### TASK DESCRIPTION
Output all records below verbatim.

Saved data entries
--- START ---
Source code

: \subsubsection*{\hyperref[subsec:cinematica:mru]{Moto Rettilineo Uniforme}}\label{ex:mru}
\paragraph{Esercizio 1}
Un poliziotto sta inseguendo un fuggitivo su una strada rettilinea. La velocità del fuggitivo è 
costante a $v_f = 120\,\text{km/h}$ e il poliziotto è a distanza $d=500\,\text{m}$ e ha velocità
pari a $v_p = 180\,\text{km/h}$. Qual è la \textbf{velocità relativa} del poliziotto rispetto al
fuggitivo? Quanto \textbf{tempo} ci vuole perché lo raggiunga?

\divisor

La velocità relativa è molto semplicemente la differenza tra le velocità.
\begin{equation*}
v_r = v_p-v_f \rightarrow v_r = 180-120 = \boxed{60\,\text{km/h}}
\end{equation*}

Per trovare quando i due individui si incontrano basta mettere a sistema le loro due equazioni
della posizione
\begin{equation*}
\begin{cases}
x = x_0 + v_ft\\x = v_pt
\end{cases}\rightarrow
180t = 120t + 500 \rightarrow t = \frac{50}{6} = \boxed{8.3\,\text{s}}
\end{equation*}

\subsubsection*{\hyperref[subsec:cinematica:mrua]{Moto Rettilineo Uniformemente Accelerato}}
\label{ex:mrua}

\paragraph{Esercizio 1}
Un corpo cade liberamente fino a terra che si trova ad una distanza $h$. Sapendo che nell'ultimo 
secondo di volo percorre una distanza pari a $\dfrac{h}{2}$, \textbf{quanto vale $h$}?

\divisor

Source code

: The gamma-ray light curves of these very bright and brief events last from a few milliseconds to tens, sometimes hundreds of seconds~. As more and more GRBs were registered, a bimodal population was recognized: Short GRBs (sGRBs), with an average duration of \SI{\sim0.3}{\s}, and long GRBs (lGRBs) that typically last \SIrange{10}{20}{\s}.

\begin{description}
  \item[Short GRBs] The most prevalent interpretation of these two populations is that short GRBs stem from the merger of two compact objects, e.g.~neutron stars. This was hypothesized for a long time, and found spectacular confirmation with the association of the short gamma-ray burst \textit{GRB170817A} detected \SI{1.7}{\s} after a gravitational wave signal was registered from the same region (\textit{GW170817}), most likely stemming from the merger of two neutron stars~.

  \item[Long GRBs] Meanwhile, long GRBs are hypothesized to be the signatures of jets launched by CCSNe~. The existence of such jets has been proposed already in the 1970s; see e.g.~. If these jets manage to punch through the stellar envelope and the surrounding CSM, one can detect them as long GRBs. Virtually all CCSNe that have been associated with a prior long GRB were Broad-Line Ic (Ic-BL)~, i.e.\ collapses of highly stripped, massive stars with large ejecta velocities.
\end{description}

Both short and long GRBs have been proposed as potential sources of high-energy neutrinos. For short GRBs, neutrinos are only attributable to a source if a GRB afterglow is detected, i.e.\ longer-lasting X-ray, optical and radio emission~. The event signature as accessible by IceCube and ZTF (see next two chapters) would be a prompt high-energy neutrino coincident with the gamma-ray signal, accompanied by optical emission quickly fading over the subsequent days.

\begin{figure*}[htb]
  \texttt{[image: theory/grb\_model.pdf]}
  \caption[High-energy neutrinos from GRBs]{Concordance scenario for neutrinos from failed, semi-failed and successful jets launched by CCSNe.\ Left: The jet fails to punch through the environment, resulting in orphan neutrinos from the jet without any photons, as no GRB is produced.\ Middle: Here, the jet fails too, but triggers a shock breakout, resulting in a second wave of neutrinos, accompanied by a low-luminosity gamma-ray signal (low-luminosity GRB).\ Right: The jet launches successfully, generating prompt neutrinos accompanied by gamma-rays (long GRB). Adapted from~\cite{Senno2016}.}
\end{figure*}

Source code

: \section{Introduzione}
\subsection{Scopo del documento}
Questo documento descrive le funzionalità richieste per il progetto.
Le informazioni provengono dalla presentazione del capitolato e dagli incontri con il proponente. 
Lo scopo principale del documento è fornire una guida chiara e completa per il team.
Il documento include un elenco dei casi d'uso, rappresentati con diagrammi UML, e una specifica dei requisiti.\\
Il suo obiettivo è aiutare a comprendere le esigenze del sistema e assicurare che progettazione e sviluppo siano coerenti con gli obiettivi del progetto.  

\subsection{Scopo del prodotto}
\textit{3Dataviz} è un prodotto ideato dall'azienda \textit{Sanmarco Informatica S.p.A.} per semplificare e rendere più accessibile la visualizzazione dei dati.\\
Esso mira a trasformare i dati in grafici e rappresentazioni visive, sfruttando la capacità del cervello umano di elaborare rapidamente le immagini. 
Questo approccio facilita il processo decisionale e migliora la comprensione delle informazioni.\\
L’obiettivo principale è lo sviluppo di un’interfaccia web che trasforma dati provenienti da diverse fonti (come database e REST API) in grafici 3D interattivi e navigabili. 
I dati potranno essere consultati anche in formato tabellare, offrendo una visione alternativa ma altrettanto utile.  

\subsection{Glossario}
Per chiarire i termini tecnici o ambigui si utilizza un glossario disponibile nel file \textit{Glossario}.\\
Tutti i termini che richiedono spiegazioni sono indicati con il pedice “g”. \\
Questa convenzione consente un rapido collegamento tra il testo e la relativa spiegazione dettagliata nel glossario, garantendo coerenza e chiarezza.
--- END ---
### EXPECTED ANSWER
Source code

: \subsubsection*{\hyperref[subsec:cinematica:mru]{Moto Rettilineo Uniforme}}\label{ex:mru}
\paragraph{Esercizio 1}
Un poliziotto sta inseguendo un fuggitivo su una strada rettilinea. La velocità del fuggitivo è 
costante a $v_f = 120\,\text{km/h}$ e il poliziotto è a distanza $d=500\,\text{m}$ e ha velocità
pari a $v_p = 180\,\text{km/h}$. Qual è la \textbf{velocità relativa} del poliziotto rispetto al
fuggitivo? Quanto \textbf{tempo} ci vuole perché lo raggiunga?

\divisor

La velocità relativa è molto semplicemente la differenza tra le velocità.
\begin{equation*}
v_r = v_p-v_f \rightarrow v_r = 180-120 = \boxed{60\,\text{km/h}}
\end{equation*}

Per trovare quando i due individui si incontrano basta mettere a sistema le loro due equazioni
della posizione
\begin{equation*}
\begin{cases}
x = x_0 + v_ft\\x = v_pt
\end{cases}\rightarrow
180t = 120t + 500 \rightarrow t = \frac{50}{6} = \boxed{8.3\,\text{s}}
\end{equation*}

\subsubsection*{\hyperref[subsec:cinematica:mrua]{Moto Rettilineo Uniformemente Accelerato}}
\label{ex:mrua}

\paragraph{Esercizio 1}
Un corpo cade liberamente fino a terra che si trova ad una distanza $h$. Sapendo che nell'ultimo 
secondo di volo percorre una distanza pari a $\dfrac{h}{2}$, \textbf{quanto vale $h$}?

\divisor

Source code

: The gamma-ray light curves of these very bright and brief events last from a few milliseconds to tens, sometimes hundreds of seconds~. As more and more GRBs were registered, a bimodal population was recognized: Short GRBs (sGRBs), with an average duration of \SI{\sim0.3}{\s}, and long GRBs (lGRBs) that typically last \SIrange{10}{20}{\s}.

\begin{description}
  \item[Short GRBs] The most prevalent interpretation of these two populations is that short GRBs stem from the merger of two compact objects, e.g.~neutron stars. This was hypothesized for a long time, and found spectacular confirmation with the association of the short gamma-ray burst \textit{GRB170817A} detected \SI{1.7}{\s} after a gravitational wave signal was registered from the same region (\textit{GW170817}), most likely stemming from the merger of two neutron stars~.

  \item[Long GRBs] Meanwhile, long GRBs are hypothesized to be the signatures of jets launched by CCSNe~. The existence of such jets has been proposed already in the 1970s; see e.g.~. If these jets manage to punch through the stellar envelope and the surrounding CSM, one can detect them as long GRBs. Virtually all CCSNe that have been associated with a prior long GRB were Broad-Line Ic (Ic-BL)~, i.e.\ collapses of highly stripped, massive stars with large ejecta velocities.
\end{description}

Both short and long GRBs have been proposed as potential sources of high-energy neutrinos. For short GRBs, neutrinos are only attributable to a source if a GRB afterglow is detected, i.e.\ longer-lasting X-ray, optical and radio emission~. The event signature as accessible by IceCube and ZTF (see next two chapters) would be a prompt high-energy neutrino coincident with the gamma-ray signal, accompanied by optical emission quickly fading over the subsequent days.

\begin{figure*}[htb]
  \texttt{[image: theory/grb\_model.pdf]}
  \caption[High-energy neutrinos from GRBs]{Concordance scenario for neutrinos from failed, semi-failed and successful jets launched by CCSNe.\ Left: The jet fails to punch through the environment, resulting in orphan neutrinos from the jet without any photons, as no GRB is produced.\ Middle: Here, the jet fails too, but triggers a shock breakout, resulting in a second wave of neutrinos, accompanied by a low-luminosity gamma-ray signal (low-luminosity GRB).\ Right: The jet launches successfully, generating prompt neutrinos accompanied by gamma-rays (long GRB). Adapted from~\cite{Senno2016}.}
\end{figure*}

Source code

: \section{Introduzione}
\subsection{Scopo del documento}
Questo documento descrive le funzionalità richieste per il progetto.
Le informazioni provengono dalla presentazione del capitolato e dagli incontri con il proponente. 
Lo scopo principale del documento è fornire una guida chiara e completa per il team.
Il documento include un elenco dei casi d'uso, rappresentati con diagrammi UML, e una specifica dei requisiti.\\
Il suo obiettivo è aiutare a comprendere le esigenze del sistema e assicurare che progettazione e sviluppo siano coerenti con gli obiettivi del progetto.  

\subsection{Scopo del prodotto}
\textit{3Dataviz} è un prodotto ideato dall'azienda \textit{Sanmarco Informatica S.p.A.} per semplificare e rendere più accessibile la visualizzazione dei dati.\\
Esso mira a trasformare i dati in grafici e rappresentazioni visive, sfruttando la capacità del cervello umano di elaborare rapidamente le immagini. 
Questo approccio facilita il processo decisionale e migliora la comprensione delle informazioni.\\
L’obiettivo principale è lo sviluppo di un’interfaccia web che trasforma dati provenienti da diverse fonti (come database e REST API) in grafici 3D interattivi e navigabili. 
I dati potranno essere consultati anche in formato tabellare, offrendo una visione alternativa ma altrettanto utile.  

\subsection{Glossario}
Per chiarire i termini tecnici o ambigui si utilizza un glossario disponibile nel file \textit{Glossario}.\\
Tutti i termini che richiedono spiegazioni sono indicati con il pedice “g”. \\
Questa convenzione consente un rapido collegamento tra il testo e la relativa spiegazione dettagliata nel glossario, garantendo coerenza e chiarezza.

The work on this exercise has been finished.